Instructions for the task: Write out the data below exactly as given, without any of its pictures.
•••••
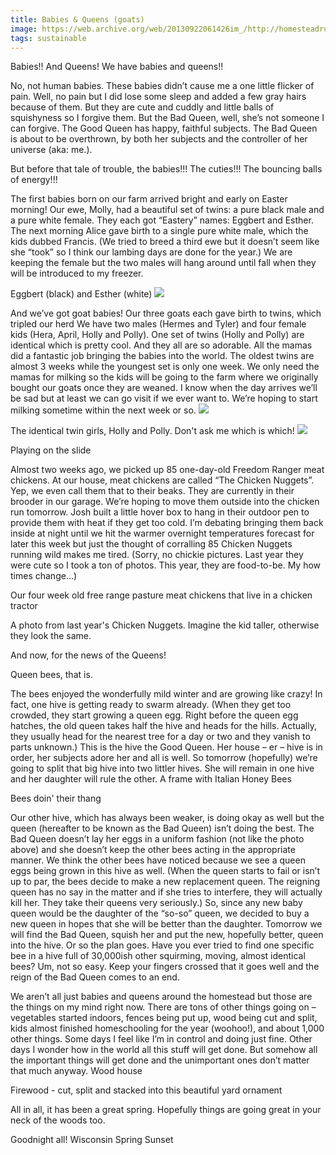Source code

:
 ```yaml
---
title: Babies & Queens (goats)
image: https://web.archive.org/web/20130922061426im_/http://homesteadrules.com/wp-content/uploads/2012/04/lambs-300x225.jpg
tags: sustainable
---
```


Babies!! And Queens! We have babies and queens!!

No, not human babies. These babies didn’t cause me a one little flicker of pain. Well, no pain but I did lose some sleep and added a few gray hairs because of them. But they are cute and cuddly and little balls of squishyness so I forgive them. But the Bad Queen, well, she’s not someone I can forgive. The Good Queen has happy, faithful subjects. The Bad Queen is about to be overthrown, by both her subjects and the controller of her universe (aka: me.).

But before that tale of trouble, the babies!!! The cuties!!! The bouncing balls of energy!!!

The first babies born on our farm arrived bright and early on Easter morning! Our ewe, Molly, had a beautiful set of twins: a pure black male and a pure white female. They each got “Eastery” names: Eggbert and Esther. The next morning Alice gave birth to a single pure white male, which the kids dubbed Francis. (We tried to breed a third ewe but it doesn’t seem like she “took” so I think our lambing days are done for the year.) We are keeping the female but the two males will hang around until fall when they will be introduced to my freezer.

Eggbert (black) and Esther (white)
![](https://web.archive.org/web/20130922061426im_/http://homesteadrules.com/wp-content/uploads/2012/04/lambs-300x225.jpg)

And we’ve got goat babies! Our three goats each gave birth to twins, which tripled our herd We have two males (Hermes and Tyler) and four female kids (Hera, April, Holly and Polly). One set of twins (Holly and Polly) are identical which is pretty cool. And they all are so adorable. All the mamas did a fantastic job bringing the babies into the world. The oldest twins are almost 3 weeks while the youngest set is only one week. We only need the mamas for milking so the kids will be going to the farm where we originally bought our goats once they are weaned. I know when the day arrives we’ll be sad but at least we can go visit if we ever want to. We’re hoping to start milking sometime within the next week or so.
![](https://web.archive.org/web/20130922063940im_/http://homesteadrules.com/wp-content/uploads/2012/04/kids-1-300x225.jpg)

The identical twin girls, Holly and Polly. Don't ask me which is which!
![](https://web.archive.org/web/20130922065223im_/http://homesteadrules.com/wp-content/uploads/2012/04/kids-5-300x225.jpg)

Playing on the slide

Almost two weeks ago, we picked up 85 one-day-old Freedom Ranger meat chickens. At our house, meat chickens are called “The Chicken Nuggets”. Yep, we even call them that to their beaks. They are currently in their brooder in our garage. We’re hoping to move them outside into the chicken run tomorrow. Josh built a little hover box to hang in their outdoor pen to provide them with heat if they get too cold. I’m debating bringing them back inside at night until we hit the warmer overnight temperatures forecast for later this week but just the thought of corralling 85 Chicken Nuggets running wild makes me tired. (Sorry, no chickie pictures. Last year they were cute so I took a ton of photos. This year, they are food-to-be. My how times change…)

Our four week old free range pasture meat chickens that live in a chicken tractor

A photo from last year's Chicken Nuggets. Imagine the kid taller, otherwise they look the same.

And now, for the news of the Queens!

Queen bees, that is.

The bees enjoyed the wonderfully mild winter and are growing like crazy! In fact, one hive is getting ready to swarm already. (When they get too crowded, they start growing a queen egg. Right before the queen egg hatches, the old queen takes half the hive and heads for the hills. Actually, they usually head for the nearest tree for a day or two and they vanish to parts unknown.) This is the hive the Good Queen. Her house – er – hive is in order, her subjects adore her and all is well. So tomorrow (hopefully) we’re going to split that big hive into two littler hives. She will remain in one hive and her daughter will rule the other.
A frame with Italian Honey Bees

Bees doin' their thang

Our other hive, which has always been weaker, is doing okay as well but the queen (hereafter to be known as the Bad Queen) isn’t doing the best. The Bad Queen doesn’t lay her eggs in a uniform fashion (not like the photo above) and she doesn’t keep the other bees acting in the appropriate manner. We think the other bees have noticed because we see a queen eggs being grown in this hive as well. (When the queen starts to fail or isn’t up to par, the bees decide to make a new replacement queen. The reigning queen has no say in the matter and if she tries to interfere, they will actually kill her. They take their queens very seriously.) So, since any new baby queen would be the daughter of the “so-so” queen, we decided to buy a new queen in hopes that she will be better than the daughter. Tomorrow we will find the Bad Queen, squish her and put the new, hopefully better, queen into the hive. Or so the plan goes. Have you ever tried to find one specific bee in a hive full of 30,000ish other squirming, moving, almost identical bees? Um, not so easy. Keep your fingers crossed that it goes well and the reign of the Bad Queen comes to an end.

We aren’t all just babies and queens around the homestead but those are the things on my mind right now. There are tons of other things going on – vegetables started indoors, fences being put up, wood being cut and split, kids almost finished homeschooling for the year (woohoo!), and about 1,000 other things. Some days I feel like I’m in control and doing just fine. Other days I wonder how in the world all this stuff will get done. But somehow all the important things will get done and the unimportant ones don’t matter that much anyway.
Wood house

Firewood - cut, split and stacked into this beautiful yard ornament

All in all, it has been a great spring. Hopefully things are going great in your neck of the woods too.

Goodnight all!
Wisconsin Spring Sunset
•••••
Response area:
Source code

:
 ```yaml
---
title: Babies & Queens (goats)
image: https://web.archive.org/web/20130922061426im_/http://homesteadrules.com/wp-content/uploads/2012/04/lambs-300x225.jpg
tags: sustainable
---
```


Babies!! And Queens! We have babies and queens!!

No, not human babies. These babies didn’t cause me a one little flicker of pain. Well, no pain but I did lose some sleep and added a few gray hairs because of them. But they are cute and cuddly and little balls of squishyness so I forgive them. But the Bad Queen, well, she’s not someone I can forgive. The Good Queen has happy, faithful subjects. The Bad Queen is about to be overthrown, by both her subjects and the controller of her universe (aka: me.).

But before that tale of trouble, the babies!!! The cuties!!! The bouncing balls of energy!!!

The first babies born on our farm arrived bright and early on Easter morning! Our ewe, Molly, had a beautiful set of twins: a pure black male and a pure white female. They each got “Eastery” names: Eggbert and Esther. The next morning Alice gave birth to a single pure white male, which the kids dubbed Francis. (We tried to breed a third ewe but it doesn’t seem like she “took” so I think our lambing days are done for the year.) We are keeping the female but the two males will hang around until fall when they will be introduced to my freezer.

Eggbert (black) and Esther (white)
![](https://web.archive.org/web/20130922061426im_/http://homesteadrules.com/wp-content/uploads/2012/04/lambs-300x225.jpg)

And we’ve got goat babies! Our three goats each gave birth to twins, which tripled our herd We have two males (Hermes and Tyler) and four female kids (Hera, April, Holly and Polly). One set of twins (Holly and Polly) are identical which is pretty cool. And they all are so adorable. All the mamas did a fantastic job bringing the babies into the world. The oldest twins are almost 3 weeks while the youngest set is only one week. We only need the mamas for milking so the kids will be going to the farm where we originally bought our goats once they are weaned. I know when the day arrives we’ll be sad but at least we can go visit if we ever want to. We’re hoping to start milking sometime within the next week or so.
![](https://web.archive.org/web/20130922063940im_/http://homesteadrules.com/wp-content/uploads/2012/04/kids-1-300x225.jpg)

The identical twin girls, Holly and Polly. Don't ask me which is which!
![](https://web.archive.org/web/20130922065223im_/http://homesteadrules.com/wp-content/uploads/2012/04/kids-5-300x225.jpg)

Playing on the slide

Almost two weeks ago, we picked up 85 one-day-old Freedom Ranger meat chickens. At our house, meat chickens are called “The Chicken Nuggets”. Yep, we even call them that to their beaks. They are currently in their brooder in our garage. We’re hoping to move them outside into the chicken run tomorrow. Josh built a little hover box to hang in their outdoor pen to provide them with heat if they get too cold. I’m debating bringing them back inside at night until we hit the warmer overnight temperatures forecast for later this week but just the thought of corralling 85 Chicken Nuggets running wild makes me tired. (Sorry, no chickie pictures. Last year they were cute so I took a ton of photos. This year, they are food-to-be. My how times change…)

Our four week old free range pasture meat chickens that live in a chicken tractor

A photo from last year's Chicken Nuggets. Imagine the kid taller, otherwise they look the same.

And now, for the news of the Queens!

Queen bees, that is.

The bees enjoyed the wonderfully mild winter and are growing like crazy! In fact, one hive is getting ready to swarm already. (When they get too crowded, they start growing a queen egg. Right before the queen egg hatches, the old queen takes half the hive and heads for the hills. Actually, they usually head for the nearest tree for a day or two and they vanish to parts unknown.) This is the hive the Good Queen. Her house – er – hive is in order, her subjects adore her and all is well. So tomorrow (hopefully) we’re going to split that big hive into two littler hives. She will remain in one hive and her daughter will rule the other.
A frame with Italian Honey Bees

Bees doin' their thang

Our other hive, which has always been weaker, is doing okay as well but the queen (hereafter to be known as the Bad Queen) isn’t doing the best. The Bad Queen doesn’t lay her eggs in a uniform fashion (not like the photo above) and she doesn’t keep the other bees acting in the appropriate manner. We think the other bees have noticed because we see a queen eggs being grown in this hive as well. (When the queen starts to fail or isn’t up to par, the bees decide to make a new replacement queen. The reigning queen has no say in the matter and if she tries to interfere, they will actually kill her. They take their queens very seriously.) So, since any new baby queen would be the daughter of the “so-so” queen, we decided to buy a new queen in hopes that she will be better than the daughter. Tomorrow we will find the Bad Queen, squish her and put the new, hopefully better, queen into the hive. Or so the plan goes. Have you ever tried to find one specific bee in a hive full of 30,000ish other squirming, moving, almost identical bees? Um, not so easy. Keep your fingers crossed that it goes well and the reign of the Bad Queen comes to an end.

We aren’t all just babies and queens around the homestead but those are the things on my mind right now. There are tons of other things going on – vegetables started indoors, fences being put up, wood being cut and split, kids almost finished homeschooling for the year (woohoo!), and about 1,000 other things. Some days I feel like I’m in control and doing just fine. Other days I wonder how in the world all this stuff will get done. But somehow all the important things will get done and the unimportant ones don’t matter that much anyway.
Wood house

Firewood - cut, split and stacked into this beautiful yard ornament

All in all, it has been a great spring. Hopefully things are going great in your neck of the woods too.

Goodnight all!
Wisconsin Spring Sunset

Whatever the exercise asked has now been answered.